Input records section start

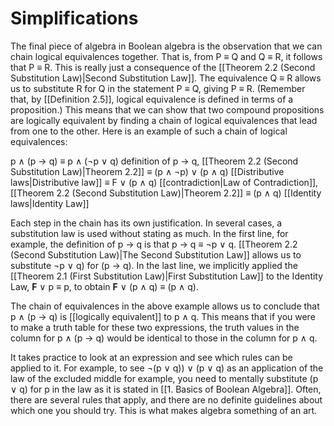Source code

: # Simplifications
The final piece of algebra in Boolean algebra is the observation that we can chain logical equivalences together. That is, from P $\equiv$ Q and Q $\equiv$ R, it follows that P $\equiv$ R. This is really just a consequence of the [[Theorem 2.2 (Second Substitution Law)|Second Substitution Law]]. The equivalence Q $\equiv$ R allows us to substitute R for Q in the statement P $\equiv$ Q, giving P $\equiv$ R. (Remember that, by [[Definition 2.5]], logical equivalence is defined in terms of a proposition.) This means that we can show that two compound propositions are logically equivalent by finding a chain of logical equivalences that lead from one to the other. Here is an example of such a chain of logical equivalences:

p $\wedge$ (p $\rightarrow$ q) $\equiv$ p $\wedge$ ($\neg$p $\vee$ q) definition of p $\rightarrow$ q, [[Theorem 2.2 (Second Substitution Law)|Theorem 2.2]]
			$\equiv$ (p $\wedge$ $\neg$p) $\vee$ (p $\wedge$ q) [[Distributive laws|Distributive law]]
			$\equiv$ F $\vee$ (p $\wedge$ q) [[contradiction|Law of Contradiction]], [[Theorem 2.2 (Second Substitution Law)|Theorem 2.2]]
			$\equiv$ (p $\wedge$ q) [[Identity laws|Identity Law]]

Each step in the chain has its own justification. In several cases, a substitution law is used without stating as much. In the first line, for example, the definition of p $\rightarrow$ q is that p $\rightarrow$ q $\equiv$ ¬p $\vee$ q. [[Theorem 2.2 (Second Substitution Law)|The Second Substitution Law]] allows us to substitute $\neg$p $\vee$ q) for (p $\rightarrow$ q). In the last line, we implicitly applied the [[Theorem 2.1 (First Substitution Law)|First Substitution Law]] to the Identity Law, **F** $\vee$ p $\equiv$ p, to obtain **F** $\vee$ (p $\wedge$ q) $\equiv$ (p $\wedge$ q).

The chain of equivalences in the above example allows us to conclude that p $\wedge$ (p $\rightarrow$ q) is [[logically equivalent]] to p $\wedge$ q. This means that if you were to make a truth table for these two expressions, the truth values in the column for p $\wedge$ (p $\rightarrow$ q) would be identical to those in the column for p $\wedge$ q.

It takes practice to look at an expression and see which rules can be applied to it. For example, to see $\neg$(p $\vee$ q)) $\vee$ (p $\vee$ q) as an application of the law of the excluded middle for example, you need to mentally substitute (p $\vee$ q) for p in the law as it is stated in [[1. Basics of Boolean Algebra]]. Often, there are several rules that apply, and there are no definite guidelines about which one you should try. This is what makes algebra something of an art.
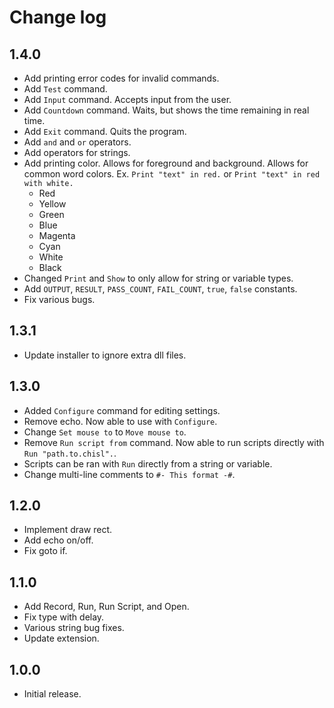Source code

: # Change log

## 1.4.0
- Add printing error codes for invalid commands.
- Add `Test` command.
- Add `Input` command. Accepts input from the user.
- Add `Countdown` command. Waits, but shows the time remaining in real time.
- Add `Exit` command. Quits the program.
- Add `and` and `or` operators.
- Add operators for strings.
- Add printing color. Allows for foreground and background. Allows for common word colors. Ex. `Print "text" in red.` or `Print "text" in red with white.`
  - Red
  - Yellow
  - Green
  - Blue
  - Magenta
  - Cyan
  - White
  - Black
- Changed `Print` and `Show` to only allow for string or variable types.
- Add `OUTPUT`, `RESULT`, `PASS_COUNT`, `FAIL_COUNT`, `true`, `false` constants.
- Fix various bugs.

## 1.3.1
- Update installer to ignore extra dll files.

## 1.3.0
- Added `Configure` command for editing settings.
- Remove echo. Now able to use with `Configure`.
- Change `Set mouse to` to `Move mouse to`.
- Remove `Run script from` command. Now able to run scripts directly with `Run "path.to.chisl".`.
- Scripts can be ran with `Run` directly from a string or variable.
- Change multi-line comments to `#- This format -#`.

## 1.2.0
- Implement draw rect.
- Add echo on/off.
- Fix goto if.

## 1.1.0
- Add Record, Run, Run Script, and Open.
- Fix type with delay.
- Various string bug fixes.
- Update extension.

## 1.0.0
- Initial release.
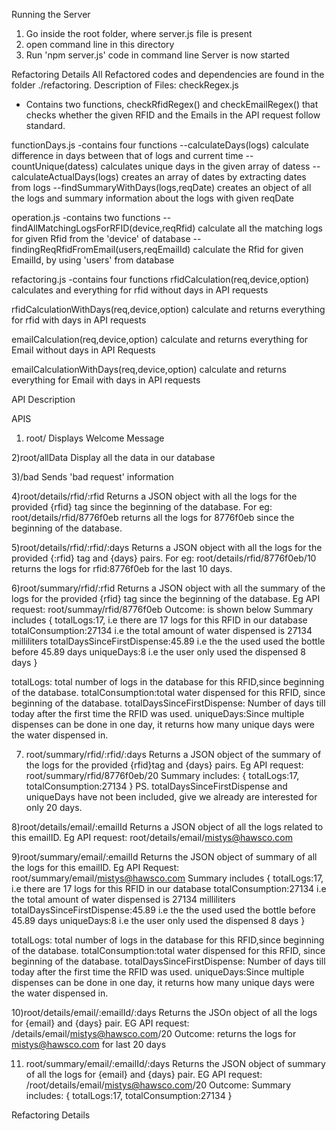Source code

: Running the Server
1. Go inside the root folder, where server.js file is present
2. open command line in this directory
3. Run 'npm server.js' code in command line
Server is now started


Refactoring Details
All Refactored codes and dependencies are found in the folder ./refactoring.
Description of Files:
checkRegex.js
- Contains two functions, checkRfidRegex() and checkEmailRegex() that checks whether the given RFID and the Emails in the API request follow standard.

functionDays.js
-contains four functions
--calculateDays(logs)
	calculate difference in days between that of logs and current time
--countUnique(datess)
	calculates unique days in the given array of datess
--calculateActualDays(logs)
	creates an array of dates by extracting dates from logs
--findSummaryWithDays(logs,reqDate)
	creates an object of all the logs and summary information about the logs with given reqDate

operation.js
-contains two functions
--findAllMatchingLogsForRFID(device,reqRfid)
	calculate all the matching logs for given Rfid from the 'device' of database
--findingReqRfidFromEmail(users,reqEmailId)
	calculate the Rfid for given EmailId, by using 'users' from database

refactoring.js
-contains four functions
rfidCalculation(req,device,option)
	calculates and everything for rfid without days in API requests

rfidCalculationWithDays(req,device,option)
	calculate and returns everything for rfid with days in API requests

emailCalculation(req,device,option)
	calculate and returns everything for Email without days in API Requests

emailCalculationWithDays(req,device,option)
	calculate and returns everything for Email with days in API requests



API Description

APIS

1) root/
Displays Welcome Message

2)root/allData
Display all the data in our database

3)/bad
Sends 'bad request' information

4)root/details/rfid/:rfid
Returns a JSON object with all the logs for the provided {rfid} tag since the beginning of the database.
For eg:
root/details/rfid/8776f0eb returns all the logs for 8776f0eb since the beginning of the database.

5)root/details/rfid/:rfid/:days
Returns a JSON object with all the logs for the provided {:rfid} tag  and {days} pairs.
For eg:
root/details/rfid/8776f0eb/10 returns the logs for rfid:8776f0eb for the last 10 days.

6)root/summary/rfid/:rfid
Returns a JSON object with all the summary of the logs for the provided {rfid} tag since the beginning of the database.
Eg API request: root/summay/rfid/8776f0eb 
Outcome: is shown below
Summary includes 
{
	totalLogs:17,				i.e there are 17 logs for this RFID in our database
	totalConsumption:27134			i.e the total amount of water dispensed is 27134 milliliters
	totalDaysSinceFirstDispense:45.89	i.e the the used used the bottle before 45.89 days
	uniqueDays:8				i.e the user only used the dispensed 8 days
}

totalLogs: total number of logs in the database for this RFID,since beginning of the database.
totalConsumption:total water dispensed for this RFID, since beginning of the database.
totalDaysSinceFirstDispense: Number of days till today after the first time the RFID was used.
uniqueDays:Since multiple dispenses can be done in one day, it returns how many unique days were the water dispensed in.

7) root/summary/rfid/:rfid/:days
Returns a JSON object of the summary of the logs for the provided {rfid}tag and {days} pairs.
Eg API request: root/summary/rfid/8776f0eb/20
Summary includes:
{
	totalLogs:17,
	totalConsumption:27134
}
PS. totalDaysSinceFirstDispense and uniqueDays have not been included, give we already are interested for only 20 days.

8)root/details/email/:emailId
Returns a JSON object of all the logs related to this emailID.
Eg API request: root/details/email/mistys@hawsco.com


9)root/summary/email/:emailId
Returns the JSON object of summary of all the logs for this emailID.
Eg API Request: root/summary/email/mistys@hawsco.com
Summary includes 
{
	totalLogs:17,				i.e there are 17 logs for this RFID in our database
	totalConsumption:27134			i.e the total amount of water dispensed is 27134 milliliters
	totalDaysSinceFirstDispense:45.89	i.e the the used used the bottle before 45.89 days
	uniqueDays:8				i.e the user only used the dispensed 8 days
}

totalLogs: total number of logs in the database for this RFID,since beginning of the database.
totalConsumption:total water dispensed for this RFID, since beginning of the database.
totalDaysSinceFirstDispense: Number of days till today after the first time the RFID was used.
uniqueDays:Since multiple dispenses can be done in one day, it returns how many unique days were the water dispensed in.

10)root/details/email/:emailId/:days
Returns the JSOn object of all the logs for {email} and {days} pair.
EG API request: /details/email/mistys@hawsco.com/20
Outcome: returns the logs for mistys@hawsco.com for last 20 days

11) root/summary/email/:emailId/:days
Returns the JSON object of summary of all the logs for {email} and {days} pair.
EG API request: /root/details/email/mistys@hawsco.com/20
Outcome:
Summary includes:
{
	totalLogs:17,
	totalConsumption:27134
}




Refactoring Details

Input records section end
Input records section start

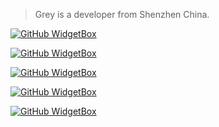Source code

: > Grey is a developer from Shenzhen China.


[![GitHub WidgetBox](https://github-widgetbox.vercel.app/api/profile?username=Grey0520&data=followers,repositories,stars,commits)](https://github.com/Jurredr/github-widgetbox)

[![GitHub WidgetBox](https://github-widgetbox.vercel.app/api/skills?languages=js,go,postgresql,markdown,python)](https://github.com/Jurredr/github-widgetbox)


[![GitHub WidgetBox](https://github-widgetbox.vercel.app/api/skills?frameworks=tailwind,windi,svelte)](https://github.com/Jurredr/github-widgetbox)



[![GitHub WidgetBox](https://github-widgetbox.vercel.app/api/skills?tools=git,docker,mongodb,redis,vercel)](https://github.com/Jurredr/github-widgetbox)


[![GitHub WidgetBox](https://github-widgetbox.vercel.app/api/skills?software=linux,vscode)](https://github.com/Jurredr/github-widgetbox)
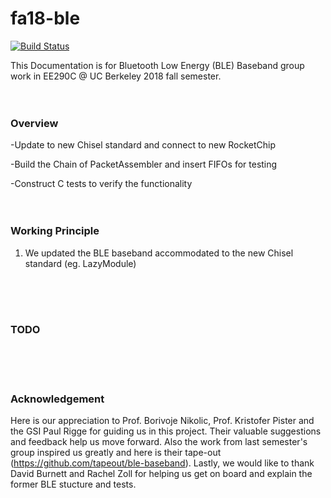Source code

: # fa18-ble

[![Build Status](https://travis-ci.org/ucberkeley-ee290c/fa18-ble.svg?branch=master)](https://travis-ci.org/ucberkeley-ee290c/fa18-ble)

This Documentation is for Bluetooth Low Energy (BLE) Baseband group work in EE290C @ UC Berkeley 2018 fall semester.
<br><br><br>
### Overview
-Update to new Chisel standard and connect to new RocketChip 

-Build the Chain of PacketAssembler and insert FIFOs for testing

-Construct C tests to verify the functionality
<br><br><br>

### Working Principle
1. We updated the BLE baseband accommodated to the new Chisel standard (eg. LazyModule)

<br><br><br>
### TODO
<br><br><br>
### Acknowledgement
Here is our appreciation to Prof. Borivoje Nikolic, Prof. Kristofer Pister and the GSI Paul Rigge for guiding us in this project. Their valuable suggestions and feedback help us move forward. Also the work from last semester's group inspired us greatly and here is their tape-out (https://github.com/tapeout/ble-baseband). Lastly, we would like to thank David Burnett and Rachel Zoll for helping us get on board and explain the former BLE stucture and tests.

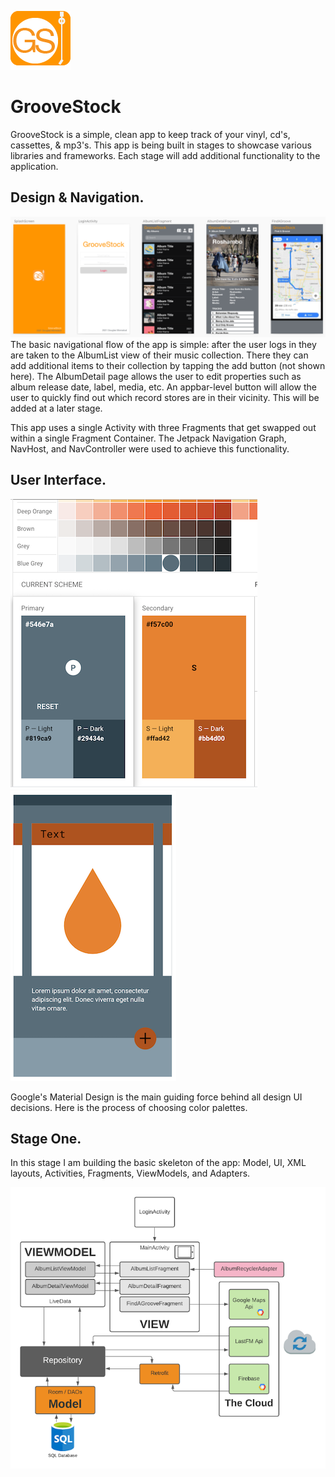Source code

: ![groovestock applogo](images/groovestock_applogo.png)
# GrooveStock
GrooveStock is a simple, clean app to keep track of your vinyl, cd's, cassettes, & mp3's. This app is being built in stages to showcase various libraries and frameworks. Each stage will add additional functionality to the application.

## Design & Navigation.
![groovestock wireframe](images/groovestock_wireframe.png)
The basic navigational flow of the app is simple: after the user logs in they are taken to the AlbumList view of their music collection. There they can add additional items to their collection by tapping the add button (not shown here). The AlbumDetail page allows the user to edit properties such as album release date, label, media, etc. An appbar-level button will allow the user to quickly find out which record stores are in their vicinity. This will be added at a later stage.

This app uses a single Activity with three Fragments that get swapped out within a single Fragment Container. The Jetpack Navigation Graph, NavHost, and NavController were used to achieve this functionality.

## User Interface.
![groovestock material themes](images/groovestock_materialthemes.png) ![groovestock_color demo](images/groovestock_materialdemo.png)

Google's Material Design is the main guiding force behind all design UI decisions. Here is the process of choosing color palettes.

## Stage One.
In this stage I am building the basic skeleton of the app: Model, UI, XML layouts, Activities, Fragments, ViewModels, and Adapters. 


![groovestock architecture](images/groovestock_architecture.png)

Input records section end

*What the task asks*: Report each line of the entries where the word "guiding" occurs.

*Result for this exercise*:
Here is our appreciation to Prof. Borivoje Nikolic, Prof. Kristofer Pister and the GSI Paul Rigge for guiding us in this project. Their valuable suggestions and feedback help us move forward. Also the work from last semester's group inspired us greatly and here is their tape-out (https://github.com/tapeout/ble-baseband). Lastly, we would like to thank David Burnett and Rachel Zoll for helping us get on board and explain the former BLE stucture and tests.
Google's Material Design is the main guiding force behind all design UI decisions. Here is the process of choosing color palettes.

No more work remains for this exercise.